- [Exercise]: Take each line from the entries that holds "Ludger" and copy it out.

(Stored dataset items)

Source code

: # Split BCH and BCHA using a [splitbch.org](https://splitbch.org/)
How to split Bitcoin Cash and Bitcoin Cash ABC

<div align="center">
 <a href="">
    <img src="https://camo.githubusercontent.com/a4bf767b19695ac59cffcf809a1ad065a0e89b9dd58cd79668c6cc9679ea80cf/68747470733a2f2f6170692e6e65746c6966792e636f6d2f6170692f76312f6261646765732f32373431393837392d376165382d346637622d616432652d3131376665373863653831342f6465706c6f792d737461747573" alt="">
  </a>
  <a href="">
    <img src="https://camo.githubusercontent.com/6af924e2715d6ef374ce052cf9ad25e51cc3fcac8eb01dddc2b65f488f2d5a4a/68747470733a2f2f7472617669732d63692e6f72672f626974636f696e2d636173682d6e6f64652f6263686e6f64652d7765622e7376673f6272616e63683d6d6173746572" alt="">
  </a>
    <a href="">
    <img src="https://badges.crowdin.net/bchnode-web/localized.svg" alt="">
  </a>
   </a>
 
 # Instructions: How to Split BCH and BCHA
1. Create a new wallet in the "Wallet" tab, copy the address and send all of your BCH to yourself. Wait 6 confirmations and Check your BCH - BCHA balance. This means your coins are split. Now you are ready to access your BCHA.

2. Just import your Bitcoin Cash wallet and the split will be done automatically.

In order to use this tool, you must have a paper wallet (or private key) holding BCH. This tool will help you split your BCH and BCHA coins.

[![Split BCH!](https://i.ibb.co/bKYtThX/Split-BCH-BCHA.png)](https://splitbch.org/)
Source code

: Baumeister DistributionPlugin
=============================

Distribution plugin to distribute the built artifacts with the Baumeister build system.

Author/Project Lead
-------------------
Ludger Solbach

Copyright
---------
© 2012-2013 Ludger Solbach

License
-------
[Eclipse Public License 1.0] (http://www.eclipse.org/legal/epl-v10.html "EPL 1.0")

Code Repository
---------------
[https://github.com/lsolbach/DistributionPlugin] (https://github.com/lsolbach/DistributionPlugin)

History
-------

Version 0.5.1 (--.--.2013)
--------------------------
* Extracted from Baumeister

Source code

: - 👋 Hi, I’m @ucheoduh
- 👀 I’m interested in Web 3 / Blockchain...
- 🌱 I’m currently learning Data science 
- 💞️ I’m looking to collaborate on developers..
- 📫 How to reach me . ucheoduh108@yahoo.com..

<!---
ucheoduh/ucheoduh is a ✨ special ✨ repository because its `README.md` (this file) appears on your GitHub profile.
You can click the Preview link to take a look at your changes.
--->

- [Written solution]:
Ludger Solbach
© 2012-2013 Ludger Solbach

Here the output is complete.